Martínez permanece unos segundos en silencio.
–Quisiera que esa caja de leche se multiplicara por diez, y quisiera que haya trabajo, quisiera tantas cosas... Uno lo que quiere es que tengan una niñez normal, que tengan futuro, porque cuando el chico se desnutre y pasa por una desnutrición grave esto significa que nunca volverá a ser un chico con todas sus capacidades.
Por lo pronto los trabajadores de la salud intentan, casi a sabiendas de que es inútil con lo que hay, estabilizar a los chicos manteniéndolos en el grado 1 de desnutrición, evitando que pasen al grado 2. Al comienzo se detectan la debilidad y el decaimiento del niño, la “falta de volumen en su constitución”, la disminución del peso, el retraso en el crecimiento.
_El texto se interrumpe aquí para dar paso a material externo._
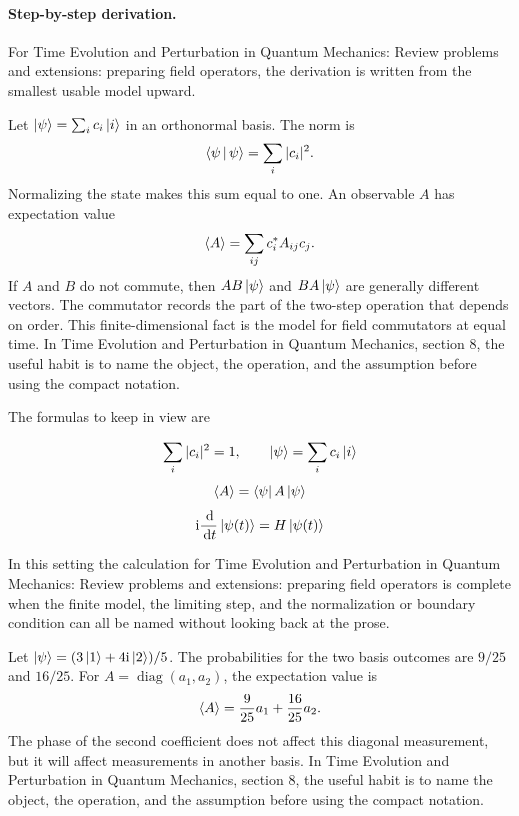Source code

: \paragraph{Step-by-step derivation.}

For Time Evolution and Perturbation in Quantum Mechanics: Review problems and extensions: preparing field operators, the derivation is written from the smallest usable model upward.

Let \(\ket{\psi}=\sum_i c_i\ket{i}\) in an orthonormal basis.  The norm is
\[
  \braket{\psi}{\psi}=\sum_i |c_i|^2.
\]
Normalizing the state makes this sum equal to one.  An observable \(A\) has expectation value
\[
  \avg A=\sum_{ij}c_i^*A_{ij}c_j.
\]
If \(A\) and \(B\) do not commute, then \(AB\ket{\psi}\) and \(BA\ket{\psi}\) are generally different vectors.  The commutator records the part of the two-step operation that depends on order.  This finite-dimensional fact is the model for field commutators at equal time.  In Time Evolution and Perturbation in Quantum Mechanics, section 8, the useful habit is to name the object, the operation, and the assumption before using the compact notation.

The formulas to keep in view are

\[
  \sum_i |c_i|^2=1,\qquad \ket{\psi}=\sum_i c_i\ket{i}
\]
\[
  \avg A=\bra{\psi}A\ket{\psi}
\]
\[
  \ii\frac{\dd}{\dd t}\ket{\psi(t)}=H\ket{\psi(t)}
\]

In this setting the calculation for Time Evolution and Perturbation in Quantum Mechanics: Review problems and extensions: preparing field operators is complete when the finite model, the limiting step, and the normalization or boundary condition can all be named without looking back at the prose.




\begin{example}
Let \(\ket{\psi}=(3\ket{1}+4\ii\ket{2})/5\).  The probabilities for the two basis outcomes are \(9/25\) and \(16/25\).  For \(A=\operatorname{diag}(a_1,a_2)\), the expectation value is
\[
  \avg A=\frac{9}{25}a_1+\frac{16}{25}a_2.
\]
The phase of the second coefficient does not affect this diagonal measurement, but it will affect measurements in another basis.  In Time Evolution and Perturbation in Quantum Mechanics, section 8, the useful habit is to name the object, the operation, and the assumption before using the compact notation.
\end{example}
Olguita Quinteros es la subdirectora de la Escuela Tambor de Tacuarí, donde estudian unos 800 chicos. “La pobreza es inmovilizante, inmoviliza a la familia entera. Los niños no son muy estimulados, son chicos que necesitan una atención especial, no han tenido posibilidades, por eso hay reiteradas inasistencias, sufren de problemas pulmonares o bronquiales, a veces no vienen porque no tienen calzado, y se nota mucho el problema en el aprendizaje”, cuenta la docente.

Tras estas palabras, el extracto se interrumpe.